She shrugs. “I’ll never know and Kat, I know he loved us, so it wasn’t us.”
“I never said it was.” I look down.
“But I’m sure you thought maybe he needed a break from me. Maybe I drove him as crazy as I do you. Heck, maybe you’re right.”
“Like you said, we’ll never know. But Mom, I know he loved you.”
“God, so do I.”
The sadness in her voice is almost contagious.
“And Sam?”
She shrugs. “Sam, your Dad, and I grew up near each other. I was the only reason they were friends. Sam’s love isn’t the same. Sam’s love comes with, strings.”
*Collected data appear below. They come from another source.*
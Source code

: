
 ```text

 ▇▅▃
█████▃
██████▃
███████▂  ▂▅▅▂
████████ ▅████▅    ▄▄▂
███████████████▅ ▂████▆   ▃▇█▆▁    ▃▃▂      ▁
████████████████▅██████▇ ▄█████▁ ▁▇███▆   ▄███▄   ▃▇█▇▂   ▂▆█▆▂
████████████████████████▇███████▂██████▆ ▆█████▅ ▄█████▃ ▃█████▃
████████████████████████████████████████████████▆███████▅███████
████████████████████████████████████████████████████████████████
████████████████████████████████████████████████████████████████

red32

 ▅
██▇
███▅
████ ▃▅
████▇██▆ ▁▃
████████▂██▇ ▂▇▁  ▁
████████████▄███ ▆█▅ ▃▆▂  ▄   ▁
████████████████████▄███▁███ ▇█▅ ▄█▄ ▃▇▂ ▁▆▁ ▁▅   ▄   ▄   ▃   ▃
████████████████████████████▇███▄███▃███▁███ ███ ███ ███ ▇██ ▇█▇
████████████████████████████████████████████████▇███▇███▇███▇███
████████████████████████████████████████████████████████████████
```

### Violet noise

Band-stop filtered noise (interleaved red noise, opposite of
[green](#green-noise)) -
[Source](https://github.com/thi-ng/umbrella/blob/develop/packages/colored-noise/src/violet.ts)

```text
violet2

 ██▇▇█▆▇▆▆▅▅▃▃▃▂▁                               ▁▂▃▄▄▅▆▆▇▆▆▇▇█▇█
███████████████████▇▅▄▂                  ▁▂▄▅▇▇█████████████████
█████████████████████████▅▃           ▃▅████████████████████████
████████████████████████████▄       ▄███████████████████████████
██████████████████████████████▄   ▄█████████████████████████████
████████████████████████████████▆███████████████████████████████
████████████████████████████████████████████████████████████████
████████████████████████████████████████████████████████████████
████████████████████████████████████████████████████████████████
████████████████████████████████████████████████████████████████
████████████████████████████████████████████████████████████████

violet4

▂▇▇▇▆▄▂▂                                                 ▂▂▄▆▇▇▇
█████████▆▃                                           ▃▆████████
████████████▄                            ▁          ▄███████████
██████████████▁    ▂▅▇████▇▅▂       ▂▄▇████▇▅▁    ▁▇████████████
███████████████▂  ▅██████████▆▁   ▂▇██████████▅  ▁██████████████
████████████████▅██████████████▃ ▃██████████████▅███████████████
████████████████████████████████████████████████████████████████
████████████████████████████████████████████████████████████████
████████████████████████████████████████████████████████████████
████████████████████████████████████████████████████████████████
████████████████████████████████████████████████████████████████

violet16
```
“He left the priesthood for you.”
“He said he only became a priest because of me. He told me that two days after we buried your father.”
****
That night I lay in bed with a new found clarity into why Carrie, Mom, Mom-ster was the way she was.
Men, who needs them? They fuck everything up.
CHAPTER FOURTEEN
Tattoo Tuesday
Juggling three cups of Dunkin’ in my hands, I unlock the door to the shop and kick it closed it behind me. That’s the problem with sleeping past ten in the morning, I just couldn’t sleep anymore and now, I’m here two hours before opening. Normally when I open on Tuesdays, I was the last person to walk out on Saturday. I know shit’s in place.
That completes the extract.